PROBLEM TO SOLVE -> From the first entry to the last, transcribe everything exactly.

-------- RECORDED INFORMATION --------

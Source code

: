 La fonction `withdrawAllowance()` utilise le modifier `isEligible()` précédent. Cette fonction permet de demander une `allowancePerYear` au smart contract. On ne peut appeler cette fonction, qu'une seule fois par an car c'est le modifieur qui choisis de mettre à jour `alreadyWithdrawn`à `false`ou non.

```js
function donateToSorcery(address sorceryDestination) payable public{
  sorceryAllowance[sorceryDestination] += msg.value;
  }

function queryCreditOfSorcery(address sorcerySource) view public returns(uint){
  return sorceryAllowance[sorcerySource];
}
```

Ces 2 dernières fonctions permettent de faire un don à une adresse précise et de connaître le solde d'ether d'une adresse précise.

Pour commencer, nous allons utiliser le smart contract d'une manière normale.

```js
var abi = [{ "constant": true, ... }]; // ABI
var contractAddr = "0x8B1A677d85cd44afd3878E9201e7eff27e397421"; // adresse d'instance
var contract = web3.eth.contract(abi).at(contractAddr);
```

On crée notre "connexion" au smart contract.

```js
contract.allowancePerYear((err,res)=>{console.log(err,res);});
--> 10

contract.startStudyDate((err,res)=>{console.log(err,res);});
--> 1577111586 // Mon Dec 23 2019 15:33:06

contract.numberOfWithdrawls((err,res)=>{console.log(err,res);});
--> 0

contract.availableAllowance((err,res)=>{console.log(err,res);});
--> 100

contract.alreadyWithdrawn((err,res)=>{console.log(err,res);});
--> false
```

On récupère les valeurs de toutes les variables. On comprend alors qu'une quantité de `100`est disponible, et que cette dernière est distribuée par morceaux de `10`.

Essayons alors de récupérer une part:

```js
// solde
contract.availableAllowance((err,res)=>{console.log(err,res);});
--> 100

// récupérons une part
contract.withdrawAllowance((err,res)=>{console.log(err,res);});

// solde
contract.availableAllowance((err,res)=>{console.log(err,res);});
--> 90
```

--------

ANSWER FOR THE TASK ->
Source code

: La fonction `withdrawAllowance()` utilise le modifier `isEligible()` précédent. Cette fonction permet de demander une `allowancePerYear` au smart contract. On ne peut appeler cette fonction, qu'une seule fois par an car c'est le modifieur qui choisis de mettre à jour `alreadyWithdrawn`à `false`ou non.

```js
function donateToSorcery(address sorceryDestination) payable public{
  sorceryAllowance[sorceryDestination] += msg.value;
  }

function queryCreditOfSorcery(address sorcerySource) view public returns(uint){
  return sorceryAllowance[sorcerySource];
}
```

Ces 2 dernières fonctions permettent de faire un don à une adresse précise et de connaître le solde d'ether d'une adresse précise.

Pour commencer, nous allons utiliser le smart contract d'une manière normale.

```js
var abi = [{ "constant": true, ... }]; // ABI
var contractAddr = "0x8B1A677d85cd44afd3878E9201e7eff27e397421"; // adresse d'instance
var contract = web3.eth.contract(abi).at(contractAddr);
```

On crée notre "connexion" au smart contract.

```js
contract.allowancePerYear((err,res)=>{console.log(err,res);});
--> 10

contract.startStudyDate((err,res)=>{console.log(err,res);});
--> 1577111586 // Mon Dec 23 2019 15:33:06

contract.numberOfWithdrawls((err,res)=>{console.log(err,res);});
--> 0

contract.availableAllowance((err,res)=>{console.log(err,res);});
--> 100

contract.alreadyWithdrawn((err,res)=>{console.log(err,res);});
--> false
```

On récupère les valeurs de toutes les variables. On comprend alors qu'une quantité de `100`est disponible, et que cette dernière est distribuée par morceaux de `10`.

Essayons alors de récupérer une part:

```js
// solde
contract.availableAllowance((err,res)=>{console.log(err,res);});
--> 100

// récupérons une part
contract.withdrawAllowance((err,res)=>{console.log(err,res);});

// solde
contract.availableAllowance((err,res)=>{console.log(err,res);});
--> 90
```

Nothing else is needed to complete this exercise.